RECORDS SHOWN:
════════════════

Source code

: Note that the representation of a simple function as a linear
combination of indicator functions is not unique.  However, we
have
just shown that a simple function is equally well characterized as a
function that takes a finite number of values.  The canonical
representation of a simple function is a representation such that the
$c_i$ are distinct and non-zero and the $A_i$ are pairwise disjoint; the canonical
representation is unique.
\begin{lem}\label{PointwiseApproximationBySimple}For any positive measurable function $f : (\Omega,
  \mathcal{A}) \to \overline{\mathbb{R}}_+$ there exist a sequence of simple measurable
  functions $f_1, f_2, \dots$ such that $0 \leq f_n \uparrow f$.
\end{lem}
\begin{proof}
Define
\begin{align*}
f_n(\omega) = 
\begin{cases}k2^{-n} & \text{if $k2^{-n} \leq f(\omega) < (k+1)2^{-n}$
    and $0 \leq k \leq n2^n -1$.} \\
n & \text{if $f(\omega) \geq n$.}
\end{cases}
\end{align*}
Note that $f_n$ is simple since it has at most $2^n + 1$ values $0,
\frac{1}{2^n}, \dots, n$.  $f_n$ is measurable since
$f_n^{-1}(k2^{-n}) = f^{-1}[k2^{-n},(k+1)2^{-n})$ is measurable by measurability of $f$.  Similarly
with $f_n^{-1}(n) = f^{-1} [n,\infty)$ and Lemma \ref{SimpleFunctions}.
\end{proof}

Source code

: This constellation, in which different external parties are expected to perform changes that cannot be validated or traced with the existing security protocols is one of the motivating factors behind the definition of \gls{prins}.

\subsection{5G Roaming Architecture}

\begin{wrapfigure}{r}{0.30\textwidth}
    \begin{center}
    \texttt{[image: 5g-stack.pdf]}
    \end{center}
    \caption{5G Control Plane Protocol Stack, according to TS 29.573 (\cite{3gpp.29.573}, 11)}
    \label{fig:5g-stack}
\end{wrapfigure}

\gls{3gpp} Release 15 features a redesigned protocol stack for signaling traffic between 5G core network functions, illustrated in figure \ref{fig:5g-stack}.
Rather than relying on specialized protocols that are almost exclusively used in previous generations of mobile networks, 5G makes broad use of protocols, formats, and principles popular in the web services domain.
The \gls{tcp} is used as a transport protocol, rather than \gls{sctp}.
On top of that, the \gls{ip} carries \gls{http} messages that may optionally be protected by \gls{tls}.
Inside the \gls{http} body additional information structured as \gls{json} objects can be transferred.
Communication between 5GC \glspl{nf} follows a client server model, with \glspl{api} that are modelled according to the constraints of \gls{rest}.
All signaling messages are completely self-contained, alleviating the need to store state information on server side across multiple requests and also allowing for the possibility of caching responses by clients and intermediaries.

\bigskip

════════════════

EXERCISE REQUIREMENTS: Starting at the top of the records, copy every line exactly.

ANSWER BOX:
Source code

: Note that the representation of a simple function as a linear
combination of indicator functions is not unique.  However, we
have
just shown that a simple function is equally well characterized as a
function that takes a finite number of values.  The canonical
representation of a simple function is a representation such that the
$c_i$ are distinct and non-zero and the $A_i$ are pairwise disjoint; the canonical
representation is unique.
\begin{lem}\label{PointwiseApproximationBySimple}For any positive measurable function $f : (\Omega,
  \mathcal{A}) \to \overline{\mathbb{R}}_+$ there exist a sequence of simple measurable
  functions $f_1, f_2, \dots$ such that $0 \leq f_n \uparrow f$.
\end{lem}
\begin{proof}
Define
\begin{align*}
f_n(\omega) = 
\begin{cases}k2^{-n} & \text{if $k2^{-n} \leq f(\omega) < (k+1)2^{-n}$
    and $0 \leq k \leq n2^n -1$.} \\
n & \text{if $f(\omega) \geq n$.}
\end{cases}
\end{align*}
Note that $f_n$ is simple since it has at most $2^n + 1$ values $0,
\frac{1}{2^n}, \dots, n$.  $f_n$ is measurable since
$f_n^{-1}(k2^{-n}) = f^{-1}[k2^{-n},(k+1)2^{-n})$ is measurable by measurability of $f$.  Similarly
with $f_n^{-1}(n) = f^{-1} [n,\infty)$ and Lemma \ref{SimpleFunctions}.
\end{proof}

Source code

: This constellation, in which different external parties are expected to perform changes that cannot be validated or traced with the existing security protocols is one of the motivating factors behind the definition of \gls{prins}.

\subsection{5G Roaming Architecture}

\begin{wrapfigure}{r}{0.30\textwidth}
    \begin{center}
    \texttt{[image: 5g-stack.pdf]}
    \end{center}
    \caption{5G Control Plane Protocol Stack, according to TS 29.573 (\cite{3gpp.29.573}, 11)}
    \label{fig:5g-stack}
\end{wrapfigure}

\gls{3gpp} Release 15 features a redesigned protocol stack for signaling traffic between 5G core network functions, illustrated in figure \ref{fig:5g-stack}.
Rather than relying on specialized protocols that are almost exclusively used in previous generations of mobile networks, 5G makes broad use of protocols, formats, and principles popular in the web services domain.
The \gls{tcp} is used as a transport protocol, rather than \gls{sctp}.
On top of that, the \gls{ip} carries \gls{http} messages that may optionally be protected by \gls{tls}.
Inside the \gls{http} body additional information structured as \gls{json} objects can be transferred.
Communication between 5GC \glspl{nf} follows a client server model, with \glspl{api} that are modelled according to the constraints of \gls{rest}.
All signaling messages are completely self-contained, alleviating the need to store state information on server side across multiple requests and also allowing for the possibility of caching responses by clients and intermediaries.

\bigskip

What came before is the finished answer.